REQUIRED WORK
With nothing added or dropped, output every record below exactly.

RECORD EXTRACTS
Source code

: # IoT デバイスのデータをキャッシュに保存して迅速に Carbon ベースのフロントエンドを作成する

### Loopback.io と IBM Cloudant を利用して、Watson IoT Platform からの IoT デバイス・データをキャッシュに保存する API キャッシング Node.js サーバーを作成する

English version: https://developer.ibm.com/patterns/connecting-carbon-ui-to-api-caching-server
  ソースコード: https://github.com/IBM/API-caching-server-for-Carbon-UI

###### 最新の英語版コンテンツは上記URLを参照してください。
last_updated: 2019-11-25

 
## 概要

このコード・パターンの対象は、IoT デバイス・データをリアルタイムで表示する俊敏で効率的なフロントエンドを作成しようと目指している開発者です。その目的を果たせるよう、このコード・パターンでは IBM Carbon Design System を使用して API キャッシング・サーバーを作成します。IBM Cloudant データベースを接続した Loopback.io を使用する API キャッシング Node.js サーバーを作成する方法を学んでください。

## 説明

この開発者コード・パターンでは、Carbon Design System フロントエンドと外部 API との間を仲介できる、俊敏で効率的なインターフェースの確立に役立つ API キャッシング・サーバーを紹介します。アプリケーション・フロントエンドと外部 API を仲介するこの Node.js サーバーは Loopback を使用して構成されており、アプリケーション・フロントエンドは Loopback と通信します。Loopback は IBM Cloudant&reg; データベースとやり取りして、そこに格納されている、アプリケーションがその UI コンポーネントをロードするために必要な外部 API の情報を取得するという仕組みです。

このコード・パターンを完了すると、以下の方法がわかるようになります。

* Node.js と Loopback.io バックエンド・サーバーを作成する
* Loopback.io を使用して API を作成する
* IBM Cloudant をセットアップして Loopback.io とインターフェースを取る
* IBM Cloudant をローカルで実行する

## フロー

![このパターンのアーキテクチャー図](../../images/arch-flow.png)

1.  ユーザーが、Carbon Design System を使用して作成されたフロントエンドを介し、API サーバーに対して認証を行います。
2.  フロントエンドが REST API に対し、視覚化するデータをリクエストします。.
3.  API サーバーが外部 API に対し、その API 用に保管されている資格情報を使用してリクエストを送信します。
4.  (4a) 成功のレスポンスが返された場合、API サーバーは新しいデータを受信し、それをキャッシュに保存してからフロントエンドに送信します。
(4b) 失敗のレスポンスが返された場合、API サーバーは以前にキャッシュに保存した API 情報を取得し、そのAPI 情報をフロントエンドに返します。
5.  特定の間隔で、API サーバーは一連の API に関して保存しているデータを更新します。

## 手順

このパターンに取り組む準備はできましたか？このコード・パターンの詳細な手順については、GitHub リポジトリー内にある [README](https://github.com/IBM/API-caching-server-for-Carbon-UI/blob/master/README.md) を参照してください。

EXPECTED ANSWER
Source code

: # IoT デバイスのデータをキャッシュに保存して迅速に Carbon ベースのフロントエンドを作成する

### Loopback.io と IBM Cloudant を利用して、Watson IoT Platform からの IoT デバイス・データをキャッシュに保存する API キャッシング Node.js サーバーを作成する

English version: https://developer.ibm.com/patterns/connecting-carbon-ui-to-api-caching-server
  ソースコード: https://github.com/IBM/API-caching-server-for-Carbon-UI

###### 最新の英語版コンテンツは上記URLを参照してください。
last_updated: 2019-11-25

 
## 概要

このコード・パターンの対象は、IoT デバイス・データをリアルタイムで表示する俊敏で効率的なフロントエンドを作成しようと目指している開発者です。その目的を果たせるよう、このコード・パターンでは IBM Carbon Design System を使用して API キャッシング・サーバーを作成します。IBM Cloudant データベースを接続した Loopback.io を使用する API キャッシング Node.js サーバーを作成する方法を学んでください。

## 説明

この開発者コード・パターンでは、Carbon Design System フロントエンドと外部 API との間を仲介できる、俊敏で効率的なインターフェースの確立に役立つ API キャッシング・サーバーを紹介します。アプリケーション・フロントエンドと外部 API を仲介するこの Node.js サーバーは Loopback を使用して構成されており、アプリケーション・フロントエンドは Loopback と通信します。Loopback は IBM Cloudant&reg; データベースとやり取りして、そこに格納されている、アプリケーションがその UI コンポーネントをロードするために必要な外部 API の情報を取得するという仕組みです。

このコード・パターンを完了すると、以下の方法がわかるようになります。

* Node.js と Loopback.io バックエンド・サーバーを作成する
* Loopback.io を使用して API を作成する
* IBM Cloudant をセットアップして Loopback.io とインターフェースを取る
* IBM Cloudant をローカルで実行する

## フロー

![このパターンのアーキテクチャー図](../../images/arch-flow.png)

1.  ユーザーが、Carbon Design System を使用して作成されたフロントエンドを介し、API サーバーに対して認証を行います。
2.  フロントエンドが REST API に対し、視覚化するデータをリクエストします。.
3.  API サーバーが外部 API に対し、その API 用に保管されている資格情報を使用してリクエストを送信します。
4.  (4a) 成功のレスポンスが返された場合、API サーバーは新しいデータを受信し、それをキャッシュに保存してからフロントエンドに送信します。
(4b) 失敗のレスポンスが返された場合、API サーバーは以前にキャッシュに保存した API 情報を取得し、そのAPI 情報をフロントエンドに返します。
5.  特定の間隔で、API サーバーは一連の API に関して保存しているデータを更新します。

## 手順

このパターンに取り組む準備はできましたか？このコード・パターンの詳細な手順については、GitHub リポジトリー内にある [README](https://github.com/IBM/API-caching-server-for-Carbon-UI/blob/master/README.md) を参照してください。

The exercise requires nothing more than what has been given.